Training loss curve on V2
You updated to V2 version but it only support 1 batch size. How much computation cost you do when compared to V1? I also want to see the loss curve so since I started to training it with only 1 A100 and loss for AE task is about ~2.xx
In the pretrain, using the Wikipedia dataset and using the learning rate of 1e-4 can help jump out of the local optimal solution, and the loss can be reduced to 0.xx
@Zyvpeng thanks for the response. I see in the paper you mention that loss is under 0.1 So 0.xx here should be 0.0x? I have made progress in training it but it looks like only about 0.4x
@toilaluan When I train ICAE with lm_ratio=0, the loss can reach under 0.1. However, when I set lm_ration=0.4, I face the same problem as you, so what's your lm_ratio? By the way, did the author mention anything about lm_ratio? Thank you!
@toilaluan When I train ICAE with lm_ratio=0, the loss can reach under 0.1. However, when I set lm_ration=0.4, I face the same problem as you, so what's your lm_ratio? By the way, did the author mention anything about lm_ratio? Thank you!
It is written in the paper, and it is recommended to set it between 0.4 and 0.6.

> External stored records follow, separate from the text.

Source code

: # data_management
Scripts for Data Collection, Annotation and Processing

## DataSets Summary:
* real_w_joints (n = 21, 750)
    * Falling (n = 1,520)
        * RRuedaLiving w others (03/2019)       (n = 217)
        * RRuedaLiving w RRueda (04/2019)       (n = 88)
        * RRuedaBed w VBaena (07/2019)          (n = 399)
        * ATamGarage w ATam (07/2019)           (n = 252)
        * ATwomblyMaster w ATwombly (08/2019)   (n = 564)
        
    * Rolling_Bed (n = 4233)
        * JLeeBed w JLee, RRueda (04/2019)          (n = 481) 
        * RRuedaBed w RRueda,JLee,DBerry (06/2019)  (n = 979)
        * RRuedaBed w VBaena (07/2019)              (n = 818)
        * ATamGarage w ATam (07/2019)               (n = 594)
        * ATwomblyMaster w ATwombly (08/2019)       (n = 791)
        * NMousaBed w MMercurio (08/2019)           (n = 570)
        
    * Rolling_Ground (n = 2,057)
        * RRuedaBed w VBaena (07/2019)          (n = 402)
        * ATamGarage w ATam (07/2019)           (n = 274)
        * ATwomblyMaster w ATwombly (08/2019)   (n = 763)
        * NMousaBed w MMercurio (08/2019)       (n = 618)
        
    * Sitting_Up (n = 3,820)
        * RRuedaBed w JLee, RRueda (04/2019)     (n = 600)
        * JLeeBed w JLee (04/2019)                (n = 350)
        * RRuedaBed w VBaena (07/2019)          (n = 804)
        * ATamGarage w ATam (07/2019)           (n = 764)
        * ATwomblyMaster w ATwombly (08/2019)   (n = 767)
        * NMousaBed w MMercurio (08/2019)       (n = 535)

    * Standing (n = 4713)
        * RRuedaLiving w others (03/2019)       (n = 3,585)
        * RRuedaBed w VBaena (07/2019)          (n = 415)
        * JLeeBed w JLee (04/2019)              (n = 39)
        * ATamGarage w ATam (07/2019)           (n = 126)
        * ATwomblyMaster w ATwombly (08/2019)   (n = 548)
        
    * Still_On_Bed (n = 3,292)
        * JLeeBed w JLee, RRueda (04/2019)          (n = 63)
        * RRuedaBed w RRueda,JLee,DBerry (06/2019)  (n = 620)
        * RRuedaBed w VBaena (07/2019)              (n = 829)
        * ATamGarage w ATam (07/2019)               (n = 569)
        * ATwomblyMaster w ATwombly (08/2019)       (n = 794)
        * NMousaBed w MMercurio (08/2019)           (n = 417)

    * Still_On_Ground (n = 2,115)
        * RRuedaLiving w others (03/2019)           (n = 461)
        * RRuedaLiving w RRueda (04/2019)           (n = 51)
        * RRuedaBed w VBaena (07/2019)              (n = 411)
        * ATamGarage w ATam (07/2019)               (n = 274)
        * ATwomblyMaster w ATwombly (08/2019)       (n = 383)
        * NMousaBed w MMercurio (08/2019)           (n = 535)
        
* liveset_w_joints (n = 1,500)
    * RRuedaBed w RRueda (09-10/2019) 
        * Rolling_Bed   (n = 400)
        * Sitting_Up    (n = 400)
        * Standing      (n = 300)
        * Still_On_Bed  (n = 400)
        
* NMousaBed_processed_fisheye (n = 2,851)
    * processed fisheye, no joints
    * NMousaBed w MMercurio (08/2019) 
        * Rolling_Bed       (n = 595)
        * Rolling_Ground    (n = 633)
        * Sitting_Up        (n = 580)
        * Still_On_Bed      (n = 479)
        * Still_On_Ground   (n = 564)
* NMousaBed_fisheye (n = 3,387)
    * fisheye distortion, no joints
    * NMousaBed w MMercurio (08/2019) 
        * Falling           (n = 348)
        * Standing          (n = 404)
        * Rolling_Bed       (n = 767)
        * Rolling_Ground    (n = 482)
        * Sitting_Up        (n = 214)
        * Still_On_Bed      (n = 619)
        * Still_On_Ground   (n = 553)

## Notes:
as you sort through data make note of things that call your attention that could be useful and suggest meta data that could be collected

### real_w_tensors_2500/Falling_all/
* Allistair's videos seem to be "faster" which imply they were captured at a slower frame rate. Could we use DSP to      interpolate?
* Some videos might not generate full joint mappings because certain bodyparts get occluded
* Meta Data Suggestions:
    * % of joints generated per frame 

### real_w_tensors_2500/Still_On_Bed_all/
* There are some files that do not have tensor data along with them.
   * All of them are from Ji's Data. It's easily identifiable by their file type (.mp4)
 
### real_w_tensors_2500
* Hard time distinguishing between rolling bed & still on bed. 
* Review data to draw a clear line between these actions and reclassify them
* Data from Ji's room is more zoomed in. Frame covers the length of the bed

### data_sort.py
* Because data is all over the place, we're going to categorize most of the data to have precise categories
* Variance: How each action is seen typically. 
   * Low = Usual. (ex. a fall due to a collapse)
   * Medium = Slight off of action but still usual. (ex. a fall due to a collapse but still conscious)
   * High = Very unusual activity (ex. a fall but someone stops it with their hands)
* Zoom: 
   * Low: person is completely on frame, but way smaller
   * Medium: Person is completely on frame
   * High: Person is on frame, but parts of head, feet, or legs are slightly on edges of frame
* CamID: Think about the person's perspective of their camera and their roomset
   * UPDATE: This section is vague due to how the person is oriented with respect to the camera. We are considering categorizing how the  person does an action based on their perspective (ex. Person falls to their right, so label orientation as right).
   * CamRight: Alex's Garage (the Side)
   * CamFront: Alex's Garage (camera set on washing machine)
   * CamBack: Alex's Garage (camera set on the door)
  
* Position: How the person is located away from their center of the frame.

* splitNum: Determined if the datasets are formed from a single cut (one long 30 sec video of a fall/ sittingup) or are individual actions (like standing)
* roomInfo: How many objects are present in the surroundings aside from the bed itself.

map(pretrain_dataset = train_dataset.map(pretrain_tokenize_function, batched=True, batch_size=1, fn_kwargs={"model": model, "mem": MEM_TOKENS, "lm_ratio": training_args.lm_ratio}) After obtaining data here, the amount of data displayed during training is not the same. Is this the case for you? My progress bar is 25,000
Hi folks, do you have anything to share? I am also trying to reproduce pretraining, but it does seem to be very slow (too slow). @getao you mentioned you used "tens of billion tokens", can you also share approximate training times for you (e.g. # days)?
@Kirili4ik There is a trick that you set position identifier for soft-tokens can make model converge quickly
https://arxiv.org/pdf/2409.14364v2
Example:
- context positions: [1,2,3,4,5,6,7,8]
- soft-tokens icae positions: [9, 10, 11, 12] (example of 4 soft tokens)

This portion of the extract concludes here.